The new tool is based on data from GRACE, the Global Registry of Acute Coronary Events, which pools information on people who have had heart attacks and unstable angina episodes, and allows researchers to analyze their in-hospital symptoms and care, medical history, demographics and survival rates. Taken together, the various forms of heart attack (myocardial infarction) and sudden severe chest pain (unstable angina) are known as acute coronary syndromes, or ACS.
The GRACE prediction model, as the new tool is called, is available online for free use by any clinician, at www.outcomes-umassmed.org/grace.
Eagle and his co-authors developed the GRACE model based on data from 15,007 patients who were discharged alive from the participating hospitals between April 1999 and March 2002, and followed for at least six months after leaving the hospital.

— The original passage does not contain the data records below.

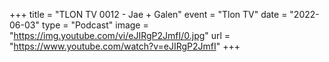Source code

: +++
title = "TLON TV 0012 - Jae + Galen"
event = "Tlon TV"
date = "2022-06-03"
type = "Podcast"
image = "https://img.youtube.com/vi/eJIRgP2JmfI/0.jpg"
url = "https://www.youtube.com/watch?v=eJIRgP2JmfI"
+++
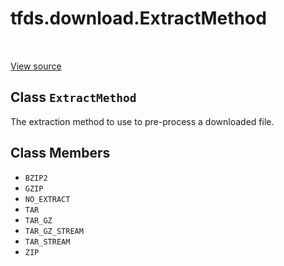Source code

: <div itemscope itemtype="http://developers.google.com/ReferenceObject">
<meta itemprop="name" content="tfds.download.ExtractMethod" />
<meta itemprop="path" content="Stable" />
<meta itemprop="property" content="BZIP2"/>
<meta itemprop="property" content="GZIP"/>
<meta itemprop="property" content="NO_EXTRACT"/>
<meta itemprop="property" content="TAR"/>
<meta itemprop="property" content="TAR_GZ"/>
<meta itemprop="property" content="TAR_GZ_STREAM"/>
<meta itemprop="property" content="TAR_STREAM"/>
<meta itemprop="property" content="ZIP"/>
</div>

# tfds.download.ExtractMethod

<!-- Insert buttons -->

<table class="tfo-notebook-buttons tfo-api" align="left">
</table>

<a target="_blank" href="https://github.com/tensorflow/datasets/tree/master/tensorflow_datasets/core/download/resource.py">View
source</a>

## Class `ExtractMethod`

<!-- Start diff -->
The extraction method to use to pre-process a downloaded file.

<!-- Placeholder for "Used in" -->

## Class Members

*   `BZIP2` <a id="BZIP2"></a>
*   `GZIP` <a id="GZIP"></a>
*   `NO_EXTRACT` <a id="NO_EXTRACT"></a>
*   `TAR` <a id="TAR"></a>
*   `TAR_GZ` <a id="TAR_GZ"></a>
*   `TAR_GZ_STREAM` <a id="TAR_GZ_STREAM"></a>
*   `TAR_STREAM` <a id="TAR_STREAM"></a>
*   `ZIP` <a id="ZIP"></a>
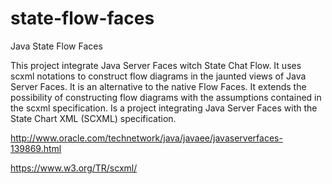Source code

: # state-flow-faces
Java State Flow Faces

This project integrate Java Server Faces witch State Chat Flow. It uses scxml notations to construct flow diagrams in the jaunted views of Java Server Faces. It is an alternative to the native Flow Faces. It extends the possibility of constructing flow diagrams with the assumptions contained in the scxml specification. Is a project integrating Java Server Faces with the State Chart XML (SCXML) specification.

http://www.oracle.com/technetwork/java/javaee/javaserverfaces-139869.html

https://www.w3.org/TR/scxml/
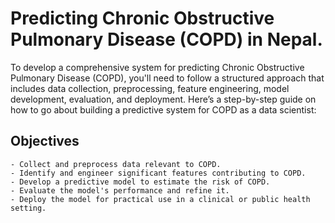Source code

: # Predicting Chronic Obstructive Pulmonary Disease (COPD) in Nepal.
To develop a comprehensive system for predicting Chronic Obstructive Pulmonary Disease (COPD), you'll need to follow a structured approach that includes data collection, preprocessing, feature engineering, model development, evaluation, and deployment. Here’s a step-by-step guide on how to go about building a predictive system for COPD as a data scientist:
## Objectives
    - Collect and preprocess data relevant to COPD.
    - Identify and engineer significant features contributing to COPD.
    - Develop a predictive model to estimate the risk of COPD.
    - Evaluate the model's performance and refine it.
    - Deploy the model for practical use in a clinical or public health setting.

They used sophisticated statistical methods to determine which factors were common to those in this "development group" who lived through or died during that period, and how often those various factors occurred in each group.
They then validated the tool, or measured its ability to predict six-month mortality risk, by using it on 7,638 patients treated between April 2002 and December 2003. They found that the tool offered an excellent gauge of which patients were most at risk. The nine variables stood out as consistently different between those who died soon after leaving the hospital and those who didn't. This allowed them to assign a "hazard ratio" or relative point value for each characteristic, and create the risk-prediction tool to allocate points to patients.

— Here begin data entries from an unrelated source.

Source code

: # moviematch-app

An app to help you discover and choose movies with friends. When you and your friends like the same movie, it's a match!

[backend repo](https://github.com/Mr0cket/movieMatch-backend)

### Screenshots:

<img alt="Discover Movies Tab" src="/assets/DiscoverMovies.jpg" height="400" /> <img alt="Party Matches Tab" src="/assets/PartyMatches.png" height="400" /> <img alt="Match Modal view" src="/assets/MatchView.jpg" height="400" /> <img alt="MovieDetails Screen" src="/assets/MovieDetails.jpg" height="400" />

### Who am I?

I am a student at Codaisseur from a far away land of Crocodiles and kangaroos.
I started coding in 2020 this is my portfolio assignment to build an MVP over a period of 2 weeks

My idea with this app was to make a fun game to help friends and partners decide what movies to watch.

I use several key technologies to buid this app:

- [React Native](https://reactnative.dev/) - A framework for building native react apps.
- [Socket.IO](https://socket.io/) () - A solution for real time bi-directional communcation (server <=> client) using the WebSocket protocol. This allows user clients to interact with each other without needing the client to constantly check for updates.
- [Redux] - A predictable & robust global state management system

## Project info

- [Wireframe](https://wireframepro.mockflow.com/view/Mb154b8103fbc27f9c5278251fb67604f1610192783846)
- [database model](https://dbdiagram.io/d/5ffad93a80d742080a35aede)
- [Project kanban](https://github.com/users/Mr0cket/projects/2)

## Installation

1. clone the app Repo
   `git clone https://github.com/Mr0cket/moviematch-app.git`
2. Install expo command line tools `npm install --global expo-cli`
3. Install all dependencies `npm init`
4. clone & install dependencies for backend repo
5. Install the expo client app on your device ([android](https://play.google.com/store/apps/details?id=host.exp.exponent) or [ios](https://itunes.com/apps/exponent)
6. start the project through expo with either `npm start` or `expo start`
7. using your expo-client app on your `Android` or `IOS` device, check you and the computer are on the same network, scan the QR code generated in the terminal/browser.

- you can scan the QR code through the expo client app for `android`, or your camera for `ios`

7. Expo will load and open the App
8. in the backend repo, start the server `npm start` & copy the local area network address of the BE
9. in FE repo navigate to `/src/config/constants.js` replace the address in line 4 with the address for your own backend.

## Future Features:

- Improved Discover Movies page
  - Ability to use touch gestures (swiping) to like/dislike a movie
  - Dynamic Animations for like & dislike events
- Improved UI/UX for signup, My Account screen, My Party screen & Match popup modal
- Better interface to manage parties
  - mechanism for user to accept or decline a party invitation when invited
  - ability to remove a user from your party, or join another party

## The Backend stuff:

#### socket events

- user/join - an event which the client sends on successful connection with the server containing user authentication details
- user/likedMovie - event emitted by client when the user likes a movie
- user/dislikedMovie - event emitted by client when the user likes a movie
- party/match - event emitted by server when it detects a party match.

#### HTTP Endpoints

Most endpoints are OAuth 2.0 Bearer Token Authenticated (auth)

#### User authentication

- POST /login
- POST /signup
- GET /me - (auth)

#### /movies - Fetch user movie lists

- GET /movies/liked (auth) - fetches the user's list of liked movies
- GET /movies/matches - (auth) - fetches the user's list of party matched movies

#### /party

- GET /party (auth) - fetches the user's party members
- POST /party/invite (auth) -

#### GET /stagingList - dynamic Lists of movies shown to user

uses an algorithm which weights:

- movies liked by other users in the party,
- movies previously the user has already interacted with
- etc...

The researchers showed through statistical methods that the tool was highly reliable for predicting whether a patient will die or not, including in subgroups of patients (those with ST-segment elevated myocardial infarction, and non-ST-segment elevated myocardial infarction and unstable angina).
The GRACE data pool also included records for 5,000 patients whose fate after leaving the hospital was not known. These patients' in-hospital characteristics were similar to those of other patients.
In general, Eagle hopes the tool can help doctors evaluate patients while they are still in the hospital and determine how much of a post-hospitalization risk they face. This, in turn, can guide treatment. For example, since patients who had angiopasty or stenting to open a clogged artery did better than those who didn't, a doctor may want to consider ordering this kind of revascularization procedure for patients who haven't had it -- if the patient is a good candidate.
And, doctors may want to pursue more aggressive drug treatment, post-hospital monitoring and rehabilitation programs for patients who score high on the model. Alternately, they may be able to reassure a patient who scores low that he or she has a low risk of dying in the next few months -- and help that patient understand how diet, exercise and medication can help keep that risk low.
"The idea is to inform practitioners, and help steer their decision-making, not to make the decisions for them," says Eagle. "Regional variations in medical practice are important and will always be present, but we hope that the broad GRACE population and the use of a key endpoint, mortality, will make this prediction tool applicable in most cases. This model, in particular, helps us move forward in applying the knowledge we gain by studying large populations to benefit the individual patient. It is just part of our effort to improve cardiac care in Michigan, the United States and the world."